WHAT YOU WILL DO - Your task is to reproduce exactly the lines that run from the beginning of the data through the line where "To run day 1" appears.

Top of RECORDS SUPPLIED

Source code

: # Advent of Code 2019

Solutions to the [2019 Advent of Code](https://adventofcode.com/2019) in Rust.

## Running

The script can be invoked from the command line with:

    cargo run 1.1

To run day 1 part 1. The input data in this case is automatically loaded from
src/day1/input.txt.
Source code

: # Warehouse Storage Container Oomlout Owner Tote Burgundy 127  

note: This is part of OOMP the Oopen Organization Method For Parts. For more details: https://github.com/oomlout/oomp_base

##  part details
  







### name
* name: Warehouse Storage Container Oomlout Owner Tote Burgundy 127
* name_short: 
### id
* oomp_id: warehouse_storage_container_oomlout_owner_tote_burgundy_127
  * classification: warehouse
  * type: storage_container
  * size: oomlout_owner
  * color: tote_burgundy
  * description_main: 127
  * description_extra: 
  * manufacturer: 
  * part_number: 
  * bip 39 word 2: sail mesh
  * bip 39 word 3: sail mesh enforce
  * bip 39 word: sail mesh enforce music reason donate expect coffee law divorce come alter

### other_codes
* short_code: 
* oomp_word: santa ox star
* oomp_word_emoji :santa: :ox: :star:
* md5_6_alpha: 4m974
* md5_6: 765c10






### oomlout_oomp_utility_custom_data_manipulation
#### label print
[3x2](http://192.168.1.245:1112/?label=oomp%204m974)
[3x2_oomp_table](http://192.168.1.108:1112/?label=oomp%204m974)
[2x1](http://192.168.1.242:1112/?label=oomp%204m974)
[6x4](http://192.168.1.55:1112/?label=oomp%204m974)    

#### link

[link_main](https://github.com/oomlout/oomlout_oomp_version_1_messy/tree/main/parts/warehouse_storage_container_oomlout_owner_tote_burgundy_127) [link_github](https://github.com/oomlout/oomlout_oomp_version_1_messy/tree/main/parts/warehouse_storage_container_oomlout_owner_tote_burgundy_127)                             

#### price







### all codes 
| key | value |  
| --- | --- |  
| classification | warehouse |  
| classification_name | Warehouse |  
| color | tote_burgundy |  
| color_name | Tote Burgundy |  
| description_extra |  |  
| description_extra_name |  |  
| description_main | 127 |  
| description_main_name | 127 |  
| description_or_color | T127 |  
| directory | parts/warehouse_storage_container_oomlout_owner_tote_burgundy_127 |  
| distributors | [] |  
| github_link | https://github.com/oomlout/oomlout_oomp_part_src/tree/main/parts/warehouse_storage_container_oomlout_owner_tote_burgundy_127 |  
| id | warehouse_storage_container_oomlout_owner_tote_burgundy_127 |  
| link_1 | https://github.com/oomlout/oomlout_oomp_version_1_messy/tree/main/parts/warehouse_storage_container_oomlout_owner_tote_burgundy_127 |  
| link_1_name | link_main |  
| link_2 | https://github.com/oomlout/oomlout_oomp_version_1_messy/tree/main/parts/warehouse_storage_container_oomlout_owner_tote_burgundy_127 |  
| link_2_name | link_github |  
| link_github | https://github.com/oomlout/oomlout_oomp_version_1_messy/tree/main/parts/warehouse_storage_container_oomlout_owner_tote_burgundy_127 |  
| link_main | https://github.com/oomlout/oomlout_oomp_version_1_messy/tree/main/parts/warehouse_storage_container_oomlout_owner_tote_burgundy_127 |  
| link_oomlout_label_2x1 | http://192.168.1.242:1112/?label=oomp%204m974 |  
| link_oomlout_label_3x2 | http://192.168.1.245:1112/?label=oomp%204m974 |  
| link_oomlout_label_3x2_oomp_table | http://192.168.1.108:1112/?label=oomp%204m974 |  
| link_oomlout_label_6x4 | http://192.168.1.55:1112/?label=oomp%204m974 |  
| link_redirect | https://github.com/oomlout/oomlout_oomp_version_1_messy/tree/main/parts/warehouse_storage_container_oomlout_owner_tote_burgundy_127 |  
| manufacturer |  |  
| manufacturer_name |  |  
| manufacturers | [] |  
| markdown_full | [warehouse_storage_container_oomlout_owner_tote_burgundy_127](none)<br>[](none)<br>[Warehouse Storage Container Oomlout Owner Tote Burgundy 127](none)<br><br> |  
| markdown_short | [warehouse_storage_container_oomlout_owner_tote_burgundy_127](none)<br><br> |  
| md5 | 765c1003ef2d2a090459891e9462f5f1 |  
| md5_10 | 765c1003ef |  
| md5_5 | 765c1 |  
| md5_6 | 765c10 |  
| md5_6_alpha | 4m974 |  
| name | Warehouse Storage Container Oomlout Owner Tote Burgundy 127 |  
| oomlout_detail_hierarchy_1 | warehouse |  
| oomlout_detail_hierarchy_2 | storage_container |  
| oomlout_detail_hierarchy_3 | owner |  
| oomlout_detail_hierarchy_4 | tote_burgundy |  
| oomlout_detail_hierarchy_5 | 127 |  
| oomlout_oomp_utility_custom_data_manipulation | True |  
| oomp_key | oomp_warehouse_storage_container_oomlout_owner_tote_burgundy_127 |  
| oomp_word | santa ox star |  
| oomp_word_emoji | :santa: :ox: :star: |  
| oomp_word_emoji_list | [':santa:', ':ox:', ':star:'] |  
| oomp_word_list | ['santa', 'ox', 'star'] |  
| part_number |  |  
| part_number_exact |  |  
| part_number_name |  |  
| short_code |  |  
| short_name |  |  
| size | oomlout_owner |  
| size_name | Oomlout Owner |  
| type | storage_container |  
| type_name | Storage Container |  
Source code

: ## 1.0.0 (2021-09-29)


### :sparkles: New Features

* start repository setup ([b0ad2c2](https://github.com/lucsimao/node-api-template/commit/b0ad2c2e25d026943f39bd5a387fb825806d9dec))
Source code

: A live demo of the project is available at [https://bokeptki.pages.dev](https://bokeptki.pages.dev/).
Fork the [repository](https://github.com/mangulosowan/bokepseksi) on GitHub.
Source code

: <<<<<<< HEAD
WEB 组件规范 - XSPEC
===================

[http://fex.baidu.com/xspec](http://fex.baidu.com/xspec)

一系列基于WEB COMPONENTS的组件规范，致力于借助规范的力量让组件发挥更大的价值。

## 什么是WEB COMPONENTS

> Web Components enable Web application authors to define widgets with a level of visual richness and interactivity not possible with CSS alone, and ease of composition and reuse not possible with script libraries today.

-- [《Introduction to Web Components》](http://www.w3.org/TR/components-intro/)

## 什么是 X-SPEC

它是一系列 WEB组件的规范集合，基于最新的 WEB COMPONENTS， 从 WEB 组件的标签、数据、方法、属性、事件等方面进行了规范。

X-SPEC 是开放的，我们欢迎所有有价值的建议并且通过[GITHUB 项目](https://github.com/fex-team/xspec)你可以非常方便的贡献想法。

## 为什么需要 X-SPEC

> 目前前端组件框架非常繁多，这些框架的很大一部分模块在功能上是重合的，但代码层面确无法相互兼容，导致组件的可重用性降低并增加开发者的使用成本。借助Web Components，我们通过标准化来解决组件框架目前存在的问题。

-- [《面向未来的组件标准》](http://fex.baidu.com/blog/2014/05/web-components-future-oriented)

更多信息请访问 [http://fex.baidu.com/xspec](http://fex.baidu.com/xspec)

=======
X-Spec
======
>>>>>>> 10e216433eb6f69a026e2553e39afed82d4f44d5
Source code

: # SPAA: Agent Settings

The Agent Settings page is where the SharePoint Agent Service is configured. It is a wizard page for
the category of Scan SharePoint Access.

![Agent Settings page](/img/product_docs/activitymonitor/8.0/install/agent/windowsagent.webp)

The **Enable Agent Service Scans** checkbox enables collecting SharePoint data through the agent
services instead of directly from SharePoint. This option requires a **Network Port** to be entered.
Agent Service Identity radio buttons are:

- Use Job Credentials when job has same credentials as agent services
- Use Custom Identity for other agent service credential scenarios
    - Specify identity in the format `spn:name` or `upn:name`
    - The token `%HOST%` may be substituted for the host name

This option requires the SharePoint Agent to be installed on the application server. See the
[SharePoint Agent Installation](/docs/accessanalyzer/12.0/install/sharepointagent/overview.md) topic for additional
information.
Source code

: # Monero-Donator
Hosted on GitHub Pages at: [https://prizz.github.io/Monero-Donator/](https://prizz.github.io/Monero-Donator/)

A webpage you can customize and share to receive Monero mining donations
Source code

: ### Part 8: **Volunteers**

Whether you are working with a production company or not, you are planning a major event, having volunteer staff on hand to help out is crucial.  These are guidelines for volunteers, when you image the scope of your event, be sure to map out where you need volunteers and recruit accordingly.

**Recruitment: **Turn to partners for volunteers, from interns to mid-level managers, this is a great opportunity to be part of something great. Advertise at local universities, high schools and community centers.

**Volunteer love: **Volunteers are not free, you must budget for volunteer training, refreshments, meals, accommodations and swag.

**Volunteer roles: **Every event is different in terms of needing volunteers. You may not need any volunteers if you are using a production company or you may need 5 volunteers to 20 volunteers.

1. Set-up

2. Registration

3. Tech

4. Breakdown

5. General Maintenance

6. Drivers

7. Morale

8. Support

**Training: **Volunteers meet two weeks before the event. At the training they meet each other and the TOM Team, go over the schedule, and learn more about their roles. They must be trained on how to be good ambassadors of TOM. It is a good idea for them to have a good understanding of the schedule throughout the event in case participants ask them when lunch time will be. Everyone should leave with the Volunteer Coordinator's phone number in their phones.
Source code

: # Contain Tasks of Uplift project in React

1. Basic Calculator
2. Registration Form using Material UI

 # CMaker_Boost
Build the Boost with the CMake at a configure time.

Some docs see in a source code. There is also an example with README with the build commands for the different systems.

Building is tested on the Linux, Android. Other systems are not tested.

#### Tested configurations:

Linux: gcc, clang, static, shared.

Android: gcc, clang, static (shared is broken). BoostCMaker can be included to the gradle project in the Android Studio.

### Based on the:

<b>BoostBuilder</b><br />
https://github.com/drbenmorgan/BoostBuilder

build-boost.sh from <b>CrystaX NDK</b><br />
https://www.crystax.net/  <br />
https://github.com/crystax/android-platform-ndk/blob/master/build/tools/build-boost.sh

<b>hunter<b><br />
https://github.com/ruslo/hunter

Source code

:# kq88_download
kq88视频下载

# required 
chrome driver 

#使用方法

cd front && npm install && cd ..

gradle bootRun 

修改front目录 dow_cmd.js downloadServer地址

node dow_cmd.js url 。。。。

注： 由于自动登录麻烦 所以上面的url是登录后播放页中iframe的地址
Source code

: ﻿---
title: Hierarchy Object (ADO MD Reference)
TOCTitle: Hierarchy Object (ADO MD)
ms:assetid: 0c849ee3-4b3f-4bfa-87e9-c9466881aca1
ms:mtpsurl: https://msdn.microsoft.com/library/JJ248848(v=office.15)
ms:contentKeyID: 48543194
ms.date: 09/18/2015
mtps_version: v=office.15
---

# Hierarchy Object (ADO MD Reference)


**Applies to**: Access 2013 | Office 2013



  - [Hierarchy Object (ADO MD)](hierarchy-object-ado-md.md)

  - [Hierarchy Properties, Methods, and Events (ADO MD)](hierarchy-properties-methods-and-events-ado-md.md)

Bottom of RECORDS SUPPLIED

EXERCISE SOLUTION -
Source code

: # Advent of Code 2019

Solutions to the [2019 Advent of Code](https://adventofcode.com/2019) in Rust.

## Running

The script can be invoked from the command line with:

    cargo run 1.1

To run day 1 part 1. The input data in this case is automatically loaded from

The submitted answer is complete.